▶ [WHAT THE TASK ASKS] Restate the full listing precisely as written.

▶ [STORED DATA]

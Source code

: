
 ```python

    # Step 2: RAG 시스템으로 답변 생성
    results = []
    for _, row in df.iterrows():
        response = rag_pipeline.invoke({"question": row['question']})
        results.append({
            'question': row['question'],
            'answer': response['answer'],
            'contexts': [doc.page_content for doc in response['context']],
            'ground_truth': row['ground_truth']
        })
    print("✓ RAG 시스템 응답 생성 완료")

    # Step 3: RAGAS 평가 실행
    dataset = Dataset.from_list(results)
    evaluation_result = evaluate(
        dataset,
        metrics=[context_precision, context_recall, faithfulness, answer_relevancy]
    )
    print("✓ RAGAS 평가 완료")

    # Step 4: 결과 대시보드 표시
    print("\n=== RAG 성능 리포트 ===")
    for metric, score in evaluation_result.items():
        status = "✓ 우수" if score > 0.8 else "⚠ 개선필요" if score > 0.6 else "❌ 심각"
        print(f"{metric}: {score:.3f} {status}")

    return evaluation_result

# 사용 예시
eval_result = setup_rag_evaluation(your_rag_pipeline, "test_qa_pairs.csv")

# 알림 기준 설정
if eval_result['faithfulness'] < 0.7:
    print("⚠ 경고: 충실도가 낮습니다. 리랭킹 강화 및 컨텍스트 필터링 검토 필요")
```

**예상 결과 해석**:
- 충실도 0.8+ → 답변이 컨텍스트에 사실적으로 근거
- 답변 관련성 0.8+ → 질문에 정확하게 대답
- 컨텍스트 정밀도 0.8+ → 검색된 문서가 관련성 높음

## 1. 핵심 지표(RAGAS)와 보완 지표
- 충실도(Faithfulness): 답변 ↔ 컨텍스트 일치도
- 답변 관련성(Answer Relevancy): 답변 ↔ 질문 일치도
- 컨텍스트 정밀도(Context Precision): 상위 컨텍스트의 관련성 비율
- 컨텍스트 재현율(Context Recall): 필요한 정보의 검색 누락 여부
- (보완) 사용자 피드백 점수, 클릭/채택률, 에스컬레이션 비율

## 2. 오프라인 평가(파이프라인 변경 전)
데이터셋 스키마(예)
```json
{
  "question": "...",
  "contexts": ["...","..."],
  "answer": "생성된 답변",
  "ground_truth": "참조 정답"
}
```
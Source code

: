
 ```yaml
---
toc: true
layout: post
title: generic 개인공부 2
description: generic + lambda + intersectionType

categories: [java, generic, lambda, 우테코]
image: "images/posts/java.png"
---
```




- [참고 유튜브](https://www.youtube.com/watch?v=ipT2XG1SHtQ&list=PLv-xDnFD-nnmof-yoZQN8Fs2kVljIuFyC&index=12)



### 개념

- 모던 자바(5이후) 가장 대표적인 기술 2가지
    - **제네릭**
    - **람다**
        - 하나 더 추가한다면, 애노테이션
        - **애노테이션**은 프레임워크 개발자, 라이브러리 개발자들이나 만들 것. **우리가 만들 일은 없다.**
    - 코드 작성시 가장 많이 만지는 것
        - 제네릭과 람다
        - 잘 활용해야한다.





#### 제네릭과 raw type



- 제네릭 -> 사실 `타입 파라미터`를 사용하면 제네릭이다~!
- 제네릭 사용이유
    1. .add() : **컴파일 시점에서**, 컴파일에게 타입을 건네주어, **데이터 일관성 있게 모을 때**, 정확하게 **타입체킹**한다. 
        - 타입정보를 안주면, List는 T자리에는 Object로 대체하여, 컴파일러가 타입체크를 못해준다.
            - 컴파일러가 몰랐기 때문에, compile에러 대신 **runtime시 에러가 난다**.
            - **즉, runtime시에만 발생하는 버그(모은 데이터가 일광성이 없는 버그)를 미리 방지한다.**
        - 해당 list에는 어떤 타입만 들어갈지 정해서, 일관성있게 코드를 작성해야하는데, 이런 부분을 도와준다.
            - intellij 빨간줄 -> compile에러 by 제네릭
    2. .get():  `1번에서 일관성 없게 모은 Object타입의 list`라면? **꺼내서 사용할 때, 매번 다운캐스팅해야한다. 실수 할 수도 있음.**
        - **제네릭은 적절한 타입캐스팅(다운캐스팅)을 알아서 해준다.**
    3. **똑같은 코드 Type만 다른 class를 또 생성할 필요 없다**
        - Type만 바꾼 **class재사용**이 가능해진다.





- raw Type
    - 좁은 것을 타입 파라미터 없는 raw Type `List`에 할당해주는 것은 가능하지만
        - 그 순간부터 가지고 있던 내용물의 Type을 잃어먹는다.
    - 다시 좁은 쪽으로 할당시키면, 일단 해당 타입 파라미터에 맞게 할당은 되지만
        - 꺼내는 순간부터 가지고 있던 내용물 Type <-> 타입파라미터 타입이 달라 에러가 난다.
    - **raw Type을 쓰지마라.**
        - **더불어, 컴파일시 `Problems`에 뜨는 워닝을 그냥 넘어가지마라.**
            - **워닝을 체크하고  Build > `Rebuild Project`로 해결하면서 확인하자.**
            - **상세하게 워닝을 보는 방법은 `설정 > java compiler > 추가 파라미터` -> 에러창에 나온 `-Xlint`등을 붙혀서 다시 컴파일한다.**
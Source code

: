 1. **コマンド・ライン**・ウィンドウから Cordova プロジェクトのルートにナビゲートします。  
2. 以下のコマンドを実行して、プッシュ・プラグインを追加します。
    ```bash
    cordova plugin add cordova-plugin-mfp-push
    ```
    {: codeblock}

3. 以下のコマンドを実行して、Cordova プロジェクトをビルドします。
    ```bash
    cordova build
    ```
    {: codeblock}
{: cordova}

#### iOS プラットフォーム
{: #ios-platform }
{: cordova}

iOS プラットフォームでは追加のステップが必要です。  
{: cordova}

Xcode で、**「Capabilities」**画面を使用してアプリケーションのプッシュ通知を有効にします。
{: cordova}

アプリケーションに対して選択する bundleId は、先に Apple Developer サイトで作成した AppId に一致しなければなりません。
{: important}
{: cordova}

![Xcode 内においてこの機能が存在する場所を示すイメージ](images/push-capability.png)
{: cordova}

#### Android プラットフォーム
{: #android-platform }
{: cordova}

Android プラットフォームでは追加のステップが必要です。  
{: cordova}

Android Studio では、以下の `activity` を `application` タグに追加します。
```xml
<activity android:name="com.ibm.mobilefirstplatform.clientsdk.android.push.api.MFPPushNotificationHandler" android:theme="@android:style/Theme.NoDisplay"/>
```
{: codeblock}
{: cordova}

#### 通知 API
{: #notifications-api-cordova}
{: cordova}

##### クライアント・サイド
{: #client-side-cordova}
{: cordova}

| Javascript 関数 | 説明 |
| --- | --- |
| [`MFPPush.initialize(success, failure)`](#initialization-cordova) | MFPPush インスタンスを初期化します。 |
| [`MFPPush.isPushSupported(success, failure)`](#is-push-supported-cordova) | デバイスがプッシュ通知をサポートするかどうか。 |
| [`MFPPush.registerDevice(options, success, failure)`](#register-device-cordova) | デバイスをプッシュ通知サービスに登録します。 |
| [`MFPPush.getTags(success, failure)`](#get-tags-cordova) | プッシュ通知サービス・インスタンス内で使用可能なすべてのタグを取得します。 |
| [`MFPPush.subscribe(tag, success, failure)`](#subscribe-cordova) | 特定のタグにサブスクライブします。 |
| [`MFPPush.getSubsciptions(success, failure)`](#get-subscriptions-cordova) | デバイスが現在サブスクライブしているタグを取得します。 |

▶ [SOLUTION TO THE EXERCISE]
Source code

:
 ```python

    # Step 2: RAG 시스템으로 답변 생성
    results = []
    for _, row in df.iterrows():
        response = rag_pipeline.invoke({"question": row['question']})
        results.append({
            'question': row['question'],
            'answer': response['answer'],
            'contexts': [doc.page_content for doc in response['context']],
            'ground_truth': row['ground_truth']
        })
    print("✓ RAG 시스템 응답 생성 완료")

    # Step 3: RAGAS 평가 실행
    dataset = Dataset.from_list(results)
    evaluation_result = evaluate(
        dataset,
        metrics=[context_precision, context_recall, faithfulness, answer_relevancy]
    )
    print("✓ RAGAS 평가 완료")

    # Step 4: 결과 대시보드 표시
    print("\n=== RAG 성능 리포트 ===")
    for metric, score in evaluation_result.items():
        status = "✓ 우수" if score > 0.8 else "⚠ 개선필요" if score > 0.6 else "❌ 심각"
        print(f"{metric}: {score:.3f} {status}")

    return evaluation_result

# 사용 예시
eval_result = setup_rag_evaluation(your_rag_pipeline, "test_qa_pairs.csv")

# 알림 기준 설정
if eval_result['faithfulness'] < 0.7:
    print("⚠ 경고: 충실도가 낮습니다. 리랭킹 강화 및 컨텍스트 필터링 검토 필요")
```

**예상 결과 해석**:
- 충실도 0.8+ → 답변이 컨텍스트에 사실적으로 근거
- 답변 관련성 0.8+ → 질문에 정확하게 대답
- 컨텍스트 정밀도 0.8+ → 검색된 문서가 관련성 높음

## 1. 핵심 지표(RAGAS)와 보완 지표
- 충실도(Faithfulness): 답변 ↔ 컨텍스트 일치도
- 답변 관련성(Answer Relevancy): 답변 ↔ 질문 일치도
- 컨텍스트 정밀도(Context Precision): 상위 컨텍스트의 관련성 비율
- 컨텍스트 재현율(Context Recall): 필요한 정보의 검색 누락 여부
- (보완) 사용자 피드백 점수, 클릭/채택률, 에스컬레이션 비율

## 2. 오프라인 평가(파이프라인 변경 전)
데이터셋 스키마(예)
```json
{
  "question": "...",
  "contexts": ["...","..."],
  "answer": "생성된 답변",
  "ground_truth": "참조 정답"
}
```
Source code

:
 ```yaml
---
toc: true
layout: post
title: generic 개인공부 2
description: generic + lambda + intersectionType

categories: [java, generic, lambda, 우테코]
image: "images/posts/java.png"
---
```




- [참고 유튜브](https://www.youtube.com/watch?v=ipT2XG1SHtQ&list=PLv-xDnFD-nnmof-yoZQN8Fs2kVljIuFyC&index=12)



### 개념

- 모던 자바(5이후) 가장 대표적인 기술 2가지
    - **제네릭**
    - **람다**
        - 하나 더 추가한다면, 애노테이션
        - **애노테이션**은 프레임워크 개발자, 라이브러리 개발자들이나 만들 것. **우리가 만들 일은 없다.**
    - 코드 작성시 가장 많이 만지는 것
        - 제네릭과 람다
        - 잘 활용해야한다.





#### 제네릭과 raw type



- 제네릭 -> 사실 `타입 파라미터`를 사용하면 제네릭이다~!
- 제네릭 사용이유
    1. .add() : **컴파일 시점에서**, 컴파일에게 타입을 건네주어, **데이터 일관성 있게 모을 때**, 정확하게 **타입체킹**한다. 
        - 타입정보를 안주면, List는 T자리에는 Object로 대체하여, 컴파일러가 타입체크를 못해준다.
            - 컴파일러가 몰랐기 때문에, compile에러 대신 **runtime시 에러가 난다**.
            - **즉, runtime시에만 발생하는 버그(모은 데이터가 일광성이 없는 버그)를 미리 방지한다.**
        - 해당 list에는 어떤 타입만 들어갈지 정해서, 일관성있게 코드를 작성해야하는데, 이런 부분을 도와준다.
            - intellij 빨간줄 -> compile에러 by 제네릭
    2. .get():  `1번에서 일관성 없게 모은 Object타입의 list`라면? **꺼내서 사용할 때, 매번 다운캐스팅해야한다. 실수 할 수도 있음.**
        - **제네릭은 적절한 타입캐스팅(다운캐스팅)을 알아서 해준다.**
    3. **똑같은 코드 Type만 다른 class를 또 생성할 필요 없다**
        - Type만 바꾼 **class재사용**이 가능해진다.





- raw Type
    - 좁은 것을 타입 파라미터 없는 raw Type `List`에 할당해주는 것은 가능하지만
        - 그 순간부터 가지고 있던 내용물의 Type을 잃어먹는다.
    - 다시 좁은 쪽으로 할당시키면, 일단 해당 타입 파라미터에 맞게 할당은 되지만
        - 꺼내는 순간부터 가지고 있던 내용물 Type <-> 타입파라미터 타입이 달라 에러가 난다.
    - **raw Type을 쓰지마라.**
        - **더불어, 컴파일시 `Problems`에 뜨는 워닝을 그냥 넘어가지마라.**
            - **워닝을 체크하고  Build > `Rebuild Project`로 해결하면서 확인하자.**
            - **상세하게 워닝을 보는 방법은 `설정 > java compiler > 추가 파라미터` -> 에러창에 나온 `-Xlint`등을 붙혀서 다시 컴파일한다.**
Source code

: 1. **コマンド・ライン**・ウィンドウから Cordova プロジェクトのルートにナビゲートします。  
2. 以下のコマンドを実行して、プッシュ・プラグインを追加します。
    ```bash
    cordova plugin add cordova-plugin-mfp-push
    ```
    {: codeblock}

3. 以下のコマンドを実行して、Cordova プロジェクトをビルドします。
    ```bash
    cordova build
    ```
    {: codeblock}
{: cordova}

#### iOS プラットフォーム
{: #ios-platform }
{: cordova}

iOS プラットフォームでは追加のステップが必要です。  
{: cordova}

Xcode で、**「Capabilities」**画面を使用してアプリケーションのプッシュ通知を有効にします。
{: cordova}

アプリケーションに対して選択する bundleId は、先に Apple Developer サイトで作成した AppId に一致しなければなりません。
{: important}
{: cordova}

![Xcode 内においてこの機能が存在する場所を示すイメージ](images/push-capability.png)
{: cordova}

#### Android プラットフォーム
{: #android-platform }
{: cordova}

Android プラットフォームでは追加のステップが必要です。  
{: cordova}

Android Studio では、以下の `activity` を `application` タグに追加します。
```xml
<activity android:name="com.ibm.mobilefirstplatform.clientsdk.android.push.api.MFPPushNotificationHandler" android:theme="@android:style/Theme.NoDisplay"/>
```
{: codeblock}
{: cordova}

#### 通知 API
{: #notifications-api-cordova}
{: cordova}

##### クライアント・サイド
{: #client-side-cordova}
{: cordova}

| Javascript 関数 | 説明 |
| --- | --- |
| [`MFPPush.initialize(success, failure)`](#initialization-cordova) | MFPPush インスタンスを初期化します。 |
| [`MFPPush.isPushSupported(success, failure)`](#is-push-supported-cordova) | デバイスがプッシュ通知をサポートするかどうか。 |
| [`MFPPush.registerDevice(options, success, failure)`](#register-device-cordova) | デバイスをプッシュ通知サービスに登録します。 |
| [`MFPPush.getTags(success, failure)`](#get-tags-cordova) | プッシュ通知サービス・インスタンス内で使用可能なすべてのタグを取得します。 |
| [`MFPPush.subscribe(tag, success, failure)`](#subscribe-cordova) | 特定のタグにサブスクライブします。 |
| [`MFPPush.getSubsciptions(success, failure)`](#get-subscriptions-cordova) | デバイスが現在サブスクライブしているタグを取得します。 |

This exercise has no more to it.